Comme vous le savez, dans son rapport, la commission d’enquête sénatoriale sur la pénurie de médicaments souligne que les médicaments principalement touchés par la pénurie sont les médicaments anciens, dits matures, considérés par les entreprises pharmaceutiques comme non rentables. Or l’indisponibilité de ces médicaments peut avoir des conséquences graves pour les patients qui en dépendent et compromettre leur qualité de vie, voire, parfois, leur survie.

C’est pourquoi nous proposons une sanction à l’égard des entreprises qui n’ont pas trouvé de repreneur, à hauteur de 3 % de leur chiffre d’affaires annuel. En sanctionnant les entreprises pharmaceutiques qui retirent un médicament sans avoir trouvé de repreneur, nous mettons en place un mécanisme crucial de dissuasion, pour les inciter à chercher activement des solutions de remplacement et assurer la continuité de l’accès aux traitements nécessaires.

Mme la présidente. Quel est l’avis de la commission ?

Mme Corinne Imbert, rapporteure. Il est défavorable, madame la présidente.

La logique de cet article repose sur une obligation de moyens, pas de résultats. La commission a adhéré à cette démarche, car, s’il est possible d’évaluer les efforts d’une entreprise pour trouver un repreneur, sanctionner une entreprise en raison de l’absence sur le marché d’autres entreprises intéressées par la reprise du médicament semble totalement incohérent. On peut critiquer le choix d’une entreprise, mais il est difficile de lui reprocher les décisions de ses concurrents…

Une telle sanction ne serait pas de nature à encourager les efforts. Elle pourrait pénaliser une entreprise pour des activités qui relèvent de ses concurrents, ce qui semble délicat par principe et du point de vue constitutionnel.

Mme la présidente. Quel est l’avis du Gouvernement ?

Mme Fadila Khattabi, ministre déléguée. Même avis.

Mme la présidente. Je mets aux voix l’amendement n° 776 rectifié.

(Lamendement nest pas adopté.)

Mme la présidente. Je suis saisie de deux amendements faisant l’objet d’une discussion commune.

L’amendement n° 300, présenté par Mme Imbert, au nom de la commission des affaires sociales, est ainsi libellé :

I. – Après l’alinéa 20

Insérer quatre alinéas ainsi rédigés :

…- L’article L. 5121-30 est ainsi modifié :

1° Au début, sont ajoutés deux alinéas ainsi rédigés :

« Les titulaires d’autorisation de mise sur le marché et les entreprises pharmaceutiques exploitant des médicaments déclarent à l’Agence nationale de sécurité du médicament et des produits de santé la liste des médicaments qu’ils considèrent être des médicaments d’intérêt thérapeutique majeur tels que mentionnés à l’article L. 5121-31. Le directeur général de l’agence peut, après une procédure contradictoire, modifier cette liste.

« La liste des médicaments d’intérêt thérapeutique majeur mentionnée au premier alinéa du présent article est rendue publique par le directeur général de l’agence sur son site internet. »

II. – Alinéa 21

Remplacer cet alinéa par quatre alinéas ainsi rédigés :

F. – L’article L. 5121-31 est ainsi modifié :

1° Après le premier alinéa, il est inséré un alinéa ainsi rédigé :

« Les médicaments d’intérêt thérapeutique majeur pour lesquels une rupture ou un risque de rupture de stock est mis en évidence ou a été déclaré à l’Agence nationale de sécurité du médicament et des produits de santé mentionnés à l’article L. 5121-31 font l’objet de plans de gestion des pénuries renforcés. » ;

2° Au troisième alinéa, le mot : « lesquelles » est remplacé par le mot : « lesquels ».
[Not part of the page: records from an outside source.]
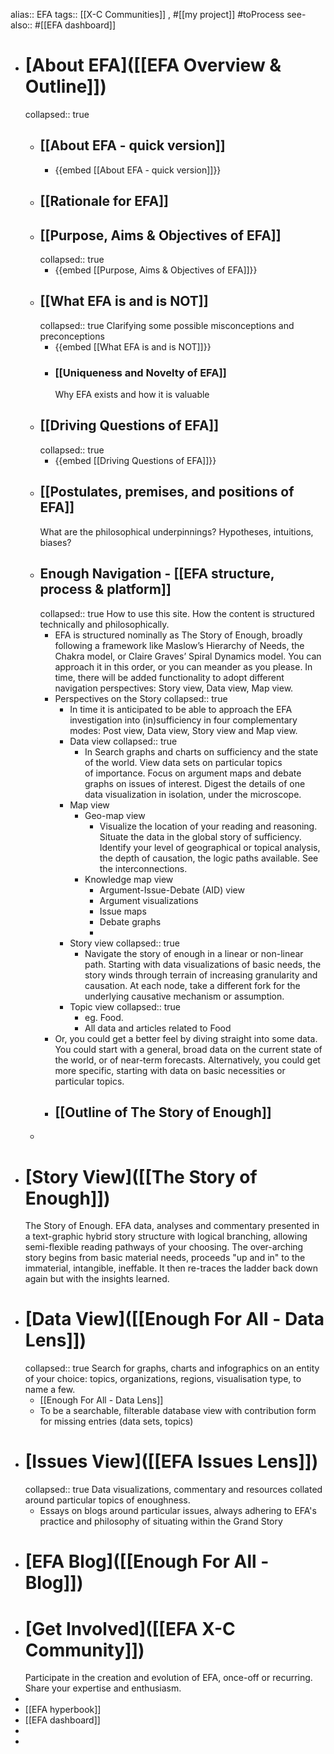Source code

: alias:: EFA
tags:: [[X-C Communities]] , #[[my project]] #toProcess
see-also:: #[[EFA dashboard]]

- # [About EFA]([[EFA Overview & Outline]])
  collapsed:: true
	- ## [[About EFA - quick version]]
		- {{embed [[About EFA - quick version]]}}
	- ## [[Rationale for EFA]]
	- ## [[Purpose, Aims & Objectives of EFA]]
	  collapsed:: true
		- {{embed [[Purpose, Aims & Objectives of EFA]]}}
	- ## [[What EFA is and is NOT]]
	  collapsed:: true
	  Clarifying some possible misconceptions and preconceptions
		- {{embed [[What EFA is and is NOT]]}}
		- ### [[Uniqueness and Novelty of EFA]] 
		  Why EFA exists and how it is valuable
	- ## [[Driving Questions of EFA]]
	  collapsed:: true
		- {{embed [[Driving Questions of EFA]]}}
	- ## [[Postulates, premises, and positions of EFA]]
	  What are the philosophical underpinnings? Hypotheses, intuitions, biases?
	- ## Enough Navigation - [[EFA structure, process & platform]]
	  collapsed:: true
	  How to use this site.
	  How the content is structured technically and philosophically.
		- EFA is structured nominally as The Story of Enough, broadly following a framework like Maslow’s Hierarchy of Needs, the Chakra model, or Claire Graves’ Spiral Dynamics model. You can approach it in this order, or you can meander as you please. In time, there will be added functionality to adopt different navigation perspectives: Story view, Data view, Map view.
		- Perspectives on the Story
		  collapsed:: true
			- In time it is anticipated to be able to approach the EFA investigation into (in)sufficiency in four complementary modes: Post view, Data view, Story view and Map view.
			- Data view
			  collapsed:: true
				- In Search graphs and charts on sufficiency and the state of the world. View data sets on particular topics of importance. Focus on argument maps and debate graphs on issues of interest. Digest the details of one data visualization in isolation, under the microscope.
			- Map view
				- Geo-map view
					- Visualize the location of your reading and reasoning. Situate the data in the global story of sufficiency. Identify your level of geographical or topical analysis, the depth of causation, the logic paths available. See the interconnections.
				- Knowledge map view
					- Argument-Issue-Debate (AID) view
					- Argument visualizations
					- Issue maps
					- Debate graphs
					-
			- Story view
			  collapsed:: true
				- Navigate the story of enough in a linear or non-linear path. Starting with data visualizations of basic needs, the story winds through terrain of increasing granularity and causation. At each node, take a different fork for the underlying causative mechanism or assumption.
			- Topic view
			  collapsed:: true
				- eg. Food.
				- All data and articles related to Food
		- Or, you could get a better feel by diving straight into some data. You could start with a general, broad data on the current state of the world, or of near-term forecasts. Alternatively, you could get more specific, starting with data on basic necessities or particular topics.
		- ## [[Outline of The Story of Enough]]
	-
- # [Story View]([[The Story of Enough]])
  The Story of Enough. EFA data, analyses and commentary presented in a text-graphic hybrid story structure with logical branching, allowing semi-flexible reading pathways of your choosing. The over-arching story begins from basic material needs, proceeds "up and in" to the immaterial, intangible, ineffable. It then re-traces the ladder back down again but with the insights learned.
- # [Data View]([[Enough For All - Data Lens]])
  collapsed:: true
  Search for graphs, charts and infographics on an entity of your choice: topics, organizations, regions, visualisation type, to name a few.
	- [[Enough For All - Data Lens]]
	- To be a searchable, filterable database view with contribution form for missing entries (data sets, topics)
- # [Issues View]([[EFA Issues Lens]])
  collapsed:: true
  Data visualizations, commentary and resources collated around particular topics of enoughness.
	- Essays on blogs around particular issues, always adhering to EFA's practice and philosophy of situating within the Grand Story
- # [EFA Blog]([[Enough For All - Blog]])
- # [Get Involved]([[EFA X-C Community]])
  Participate in the creation and evolution of EFA, once-off or recurring. Share your expertise and enthusiasm.
-
- [[EFA hyperbook]]
- [[EFA dashboard]]
-
-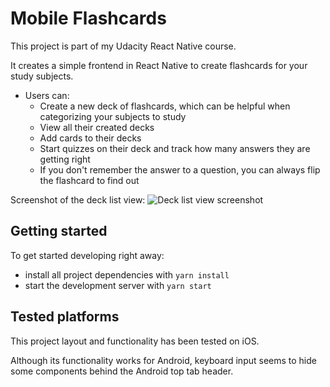 # Mobile Flashcards

This project is part of my Udacity React Native course.

It creates a simple frontend in React Native to create flashcards for your study subjects.

- Users can:
  - Create a new deck of flashcards, which can be helpful when categorizing your subjects to study
  - View all their created decks
  - Add cards to their decks
  - Start quizzes on their deck and track how many answers they are getting right
  - If you don't remember the answer to a question, you can always flip the flashcard to find out

Screenshot of the deck list view:
![Deck list view screenshot](TBD)

## Getting started

To get started developing right away:

- install all project dependencies with `yarn install`
- start the development server with `yarn start`

## Tested platforms

This project layout and functionality has been tested on iOS.

Although its functionality works for Android, keyboard input seems to hide some components behind the Android top tab header.
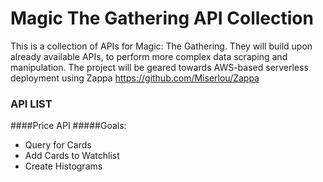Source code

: # Magic The Gathering API Collection

This is a collection of APIs for Magic: The Gathering. They will build upon already available APIs, to perform more complex data scraping and manipulation. The project will be geared towards AWS-based serverless deployment using Zappa <https://github.com/Miserlou/Zappa>
### API LIST
####Price API
#####Goals:
- Query for Cards
- Add Cards to Watchlist
- Create Histograms
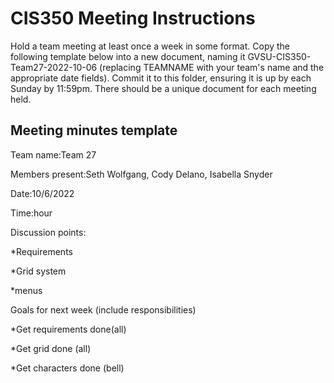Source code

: # CIS350 Meeting Instructions

Hold a team meeting at least once a week in some format.  Copy the following template below into a new document, naming it GVSU-CIS350-Team27-2022-10-06 (replacing TEAMNAME with your team's name and the appropriate date fields).  Commit it to this folder, ensuring it is up by each Sunday by 11:59pm.  There should be a unique document for each meeting held.

## Meeting minutes template

Team name:Team 27

Members present:Seth Wolfgang, Cody Delano, Isabella Snyder

Date:10/6/2022

Time:hour

Discussion points: 

*Requirements

*Grid system

*menus

Goals for next week (include responsibilities)

*Get requirements done(all)

*Get grid done (all)

*Get characters done (bell)

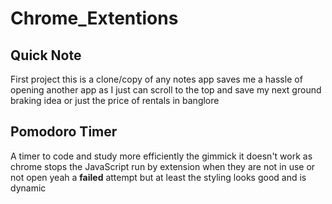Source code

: # Chrome_Extentions

## Quick Note

First project this is a clone/copy of any notes app saves me a hassle of opening another app as I just can scroll to the top and save my next ground braking idea or just the price of rentals in banglore

## Pomodoro Timer

A timer to code and study more efficiently the gimmick it doesn't work as chrome stops the JavaScript run by extension when they are not in use or not open yeah a **failed** attempt but at least the styling looks good and is dynamic 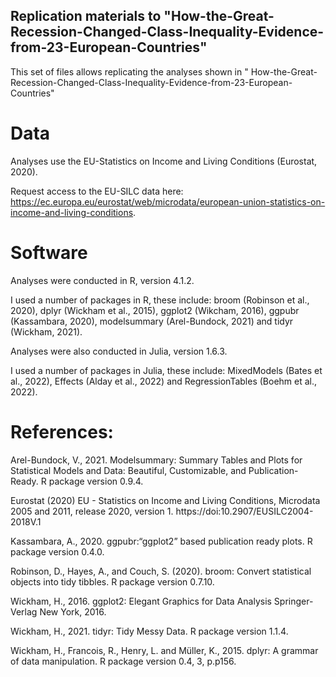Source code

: 

## Replication materials to "How-the-Great-Recession-Changed-Class-Inequality-Evidence-from-23-European-Countries"

This set of files allows replicating the analyses shown in " How-the-Great-Recession-Changed-Class-Inequality-Evidence-from-23-European-Countries"

# Data

Analyses use the EU-Statistics on Income and Living Conditions (Eurostat, 2020).

Request access to the EU-SILC data here: https://ec.europa.eu/eurostat/web/microdata/european-union-statistics-on-income-and-living-conditions.


# Software

Analyses were conducted in R, version 4.1.2. 

I used a number of packages in R, these include: broom (Robinson et al., 2020), dplyr (Wickham et al., 2015), ggplot2 (Wikcham, 2016), ggpubr (Kassambara, 2020), modelsummary (Arel-Bundock, 2021) and tidyr (Wickham, 2021).

Analyses were also conducted in Julia, version 1.6.3.

I used a number of packages in Julia, these include: MixedModels (Bates et al., 2022), Effects (Alday et al., 2022) and RegressionTables (Boehm et al., 2022).

# References:

Arel-Bundock, V., 2021. Modelsummary: Summary Tables and Plots for Statistical Models and Data: Beautiful, Customizable, and Publication-Ready. R package version 0.9.4.

Eurostat (2020) EU - Statistics on Income and Living Conditions, Microdata 2005 and 2011, release 2020, version 1. https://doi:10.2907/EUSILC2004-2018V.1

Kassambara, A., 2020. ggpubr:“ggplot2” based publication ready plots. R package version 0.4.0. 


Robinson, D., Hayes, A., and Couch, S. (2020). broom: Convert statistical objects into tidy tibbles. R package version 0.7.10.

Wickham, H., 2016. ggplot2: Elegant Graphics for Data Analysis Springer-Verlag New York, 2016. 

Wickham, H., 2021. tidyr: Tidy Messy Data. R package version 1.1.4.

Wickham, H., Francois, R., Henry, L. and Müller, K., 2015. dplyr: A grammar of data manipulation. R package version 0.4, 3, p.p156.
La parole est à Mme la rapporteure.

Mme Corinne Imbert, rapporteure. Cet amendement tend à renforcer les missions de l’ANSM en matière d’identification des médicaments d’intérêt thérapeutique majeur et de supervision des plans de gestion des pénuries.

Mme la présidente. L’amendement n° 778 rectifié, présenté par Mmes Souyris et Poncet Monge, MM. Benarroche, G. Blanc et Dantec, Mme de Marco, MM. Dossus, Fernique et Gontard, Mme Guhl, MM. Jadot et Mellouli, Mme Ollivier, MM. Parigi et Salmon et Mmes Senée et M. Vogel, est ainsi libellé :

Compléter cet article par deux paragraphes ainsi rédigés :

…. – Le premier alinéa de l’article L. 5121-29 est complété par un alinéa ainsi rédigé :

« Chaque année, ils publient sur leur site internet la liste des médicaments d’intérêt thérapeutique majeur qu’ils exploitent. »

…. – Les modalités d’application du présent article sont définies par décret en Conseil d’État.

La parole est à Mme Anne Souyris.

Mme Anne Souyris. Les pénuries de médicaments sont devenues trop fréquentes et le phénomène ne fait que s’amplifier. Le taux de patients confrontés à la pénurie d’un médicament est passé de 29 % à 37 % en un an. Ce PLFSS ne prend pas suffisamment en compte la gravité de ce fléau, qui risque de s’aggraver encore, ce qui menace directement la santé de nos concitoyens.

Dans un souci de transparence et pour mieux anticiper et prévenir les risques de pénurie, cet amendement tend à exiger des titulaires d’autorisation de mise sur le marché de médicaments d’intérêt thérapeutique majeur la publication annuelle d’une liste des médicaments de ce type qu’ils exploitent.

Cette proposition s’appuie sur le rapport de la commission d’enquête sur la pénurie de médicaments, qui préconise de publier la liste des médicaments d’intérêt thérapeutique majeur. Nous soumettons donc cette proposition au vote, car il est essentiel de mettre fin à cette opacité.

Mme la présidente. Quel est l’avis de la commission sur l’amendement n° 778 rectifié ?

Mme Corinne Imbert, rapporteure. Cet amendement vise à prévoir la publication de la liste des médicaments d’intérêt thérapeutique majeur par les titulaires d’autorisations de mise sur le marché et les entreprises pharmaceutiques qui les exploitent.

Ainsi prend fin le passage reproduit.